With transport sorted out, I planned to spend my final evening roaming the old colonial quarter.  That afternoon I all of a sudden wished a supermarket checkout would hurry with the change.  Then I ceased to care.  I was intensely thankful to be shown the staff toilet – and that it was unusually clean.  No time for my usual ritual: tie bag to door handle, secure pockets against loss when squatting, pre-rinse facilities with the tap and bucket.  Stomach bugs had joined the cyber-nasties.

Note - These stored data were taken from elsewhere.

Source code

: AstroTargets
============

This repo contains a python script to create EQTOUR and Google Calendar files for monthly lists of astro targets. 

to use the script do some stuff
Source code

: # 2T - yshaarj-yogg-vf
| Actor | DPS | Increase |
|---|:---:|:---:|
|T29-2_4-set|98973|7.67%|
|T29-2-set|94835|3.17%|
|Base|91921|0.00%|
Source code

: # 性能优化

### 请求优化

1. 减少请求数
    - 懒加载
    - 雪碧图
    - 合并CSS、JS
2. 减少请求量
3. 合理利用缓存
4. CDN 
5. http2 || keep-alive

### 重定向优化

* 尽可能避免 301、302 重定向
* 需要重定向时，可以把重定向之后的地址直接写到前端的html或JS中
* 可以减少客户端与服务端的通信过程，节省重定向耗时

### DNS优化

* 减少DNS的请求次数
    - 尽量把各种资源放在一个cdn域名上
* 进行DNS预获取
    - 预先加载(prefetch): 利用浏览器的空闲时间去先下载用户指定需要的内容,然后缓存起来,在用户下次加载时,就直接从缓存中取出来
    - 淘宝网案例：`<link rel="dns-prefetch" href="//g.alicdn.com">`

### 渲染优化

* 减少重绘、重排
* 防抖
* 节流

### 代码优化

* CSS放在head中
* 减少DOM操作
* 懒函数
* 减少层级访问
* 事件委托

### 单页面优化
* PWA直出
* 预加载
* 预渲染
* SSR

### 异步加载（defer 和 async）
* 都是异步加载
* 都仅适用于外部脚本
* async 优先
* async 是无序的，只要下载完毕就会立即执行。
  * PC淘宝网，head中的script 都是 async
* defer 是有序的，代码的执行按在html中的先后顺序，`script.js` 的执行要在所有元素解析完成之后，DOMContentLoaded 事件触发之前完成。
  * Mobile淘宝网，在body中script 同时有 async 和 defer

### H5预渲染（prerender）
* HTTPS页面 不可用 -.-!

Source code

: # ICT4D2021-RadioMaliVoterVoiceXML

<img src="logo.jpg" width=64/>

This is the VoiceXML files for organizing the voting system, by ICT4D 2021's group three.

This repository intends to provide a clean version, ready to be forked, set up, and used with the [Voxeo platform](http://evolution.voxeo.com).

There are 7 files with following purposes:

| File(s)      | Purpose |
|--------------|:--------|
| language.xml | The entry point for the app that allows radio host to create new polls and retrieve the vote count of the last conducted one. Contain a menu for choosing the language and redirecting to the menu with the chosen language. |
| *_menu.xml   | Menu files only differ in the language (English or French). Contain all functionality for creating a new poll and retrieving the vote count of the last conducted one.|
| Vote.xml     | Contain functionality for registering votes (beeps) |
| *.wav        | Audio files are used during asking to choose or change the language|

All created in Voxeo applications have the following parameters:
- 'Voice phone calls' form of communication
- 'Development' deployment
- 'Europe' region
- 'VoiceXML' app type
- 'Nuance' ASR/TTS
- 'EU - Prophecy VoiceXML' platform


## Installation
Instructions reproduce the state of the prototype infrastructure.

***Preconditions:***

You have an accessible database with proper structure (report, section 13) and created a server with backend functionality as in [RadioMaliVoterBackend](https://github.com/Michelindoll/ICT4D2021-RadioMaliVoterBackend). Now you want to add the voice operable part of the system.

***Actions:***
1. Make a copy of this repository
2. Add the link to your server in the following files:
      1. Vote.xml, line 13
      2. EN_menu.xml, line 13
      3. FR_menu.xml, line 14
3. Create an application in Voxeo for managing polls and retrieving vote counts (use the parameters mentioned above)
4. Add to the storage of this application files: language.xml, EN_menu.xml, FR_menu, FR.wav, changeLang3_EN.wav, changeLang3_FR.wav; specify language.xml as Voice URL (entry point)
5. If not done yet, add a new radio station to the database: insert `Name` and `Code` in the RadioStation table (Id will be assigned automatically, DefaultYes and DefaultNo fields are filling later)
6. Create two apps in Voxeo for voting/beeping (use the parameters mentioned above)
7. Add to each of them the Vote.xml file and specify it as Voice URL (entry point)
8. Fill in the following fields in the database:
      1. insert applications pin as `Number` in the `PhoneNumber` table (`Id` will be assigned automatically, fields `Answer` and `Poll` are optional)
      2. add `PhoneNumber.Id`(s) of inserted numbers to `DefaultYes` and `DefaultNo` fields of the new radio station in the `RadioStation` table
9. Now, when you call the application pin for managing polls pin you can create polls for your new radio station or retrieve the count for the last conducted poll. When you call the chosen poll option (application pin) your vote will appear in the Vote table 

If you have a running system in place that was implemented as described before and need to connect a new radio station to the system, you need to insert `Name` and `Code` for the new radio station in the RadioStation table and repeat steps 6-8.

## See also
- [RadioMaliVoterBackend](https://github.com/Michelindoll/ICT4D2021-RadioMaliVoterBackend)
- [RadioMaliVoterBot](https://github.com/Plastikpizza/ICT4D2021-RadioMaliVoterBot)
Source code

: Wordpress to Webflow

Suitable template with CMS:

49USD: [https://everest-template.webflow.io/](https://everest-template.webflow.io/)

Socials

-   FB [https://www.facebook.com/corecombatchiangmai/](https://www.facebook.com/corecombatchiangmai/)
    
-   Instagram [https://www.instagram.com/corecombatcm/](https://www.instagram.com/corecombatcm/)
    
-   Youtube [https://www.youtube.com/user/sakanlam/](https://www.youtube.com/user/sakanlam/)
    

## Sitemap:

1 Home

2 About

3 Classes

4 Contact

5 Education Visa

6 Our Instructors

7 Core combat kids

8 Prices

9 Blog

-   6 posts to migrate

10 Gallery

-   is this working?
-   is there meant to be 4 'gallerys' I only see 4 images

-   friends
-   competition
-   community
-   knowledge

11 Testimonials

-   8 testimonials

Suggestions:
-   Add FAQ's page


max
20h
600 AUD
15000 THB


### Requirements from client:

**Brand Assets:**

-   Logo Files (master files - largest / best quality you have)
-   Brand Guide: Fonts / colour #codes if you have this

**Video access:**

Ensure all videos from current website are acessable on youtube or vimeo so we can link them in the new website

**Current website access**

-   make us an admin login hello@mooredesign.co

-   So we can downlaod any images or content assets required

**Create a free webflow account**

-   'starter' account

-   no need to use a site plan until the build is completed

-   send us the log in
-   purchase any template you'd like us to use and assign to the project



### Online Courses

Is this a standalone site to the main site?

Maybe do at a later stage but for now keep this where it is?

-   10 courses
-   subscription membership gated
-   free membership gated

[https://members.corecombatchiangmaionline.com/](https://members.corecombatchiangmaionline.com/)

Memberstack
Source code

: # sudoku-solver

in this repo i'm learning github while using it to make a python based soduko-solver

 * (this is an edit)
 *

I can hear the whoops of joy as subscribers to Grant’s sickness sweepstake have their day at last!  Ever the gentleman, Grant supplied etymology to correct my spelling when I mailed him the score: diarrhoea is literally “through-flow”.  For language buffs, German is also evocative: Durchfall or “through-fall”.  A hardened India traveller and hard-hearted friend wrote, “I am glad you rounded off your India experience with some sickness, otherwise it would not have been authentic.”

I was frankly less delighted.  My evening plans were curtailed to quietly packing with packet Maggi soup and dry crackers in my room.  I switched on my electric plunger to boil water.  The plug sparked, my room plunged into darkness, and my morale hit the floor.  Cold Maggi soup.  I’d been surfing Chennai’s airwaves (mostly Indian pop) on my pocket FM radio, so I used its LED light to find my torch.  Fleeing the tomblike gloom of my room, I wandered the campus, vaguely hoping an electrician would materialize.  And then I heard the singing.

‘Twas the 150-year-old Madras Musical Association Choir preparing for Christmas.  I was just in time for a cup of hot sweet tea and their second hour of practice – I’d only killed the power in my block of flats.  We Wish You a Merry Christmas.  The Holly and the Ivy.  It was more educational and entertaining than a polished performance.  I heard parts sung individually and the strict but funny conductor caricatured their mistakes, before they all combined in glorious polyphony.  An un-awaited but lovely farewell gift from Chennai.

While I wrote my diary by torchlight, a far-off choir sang O Come All Ye Faithful and I was reminded that, despite the stomach-turning mess and stinking moments of life, grace and beauty are everywhere for those with ears to hear.  As the American professor had said the month before, “Each day brings its own gift, but sometimes not what we expect.”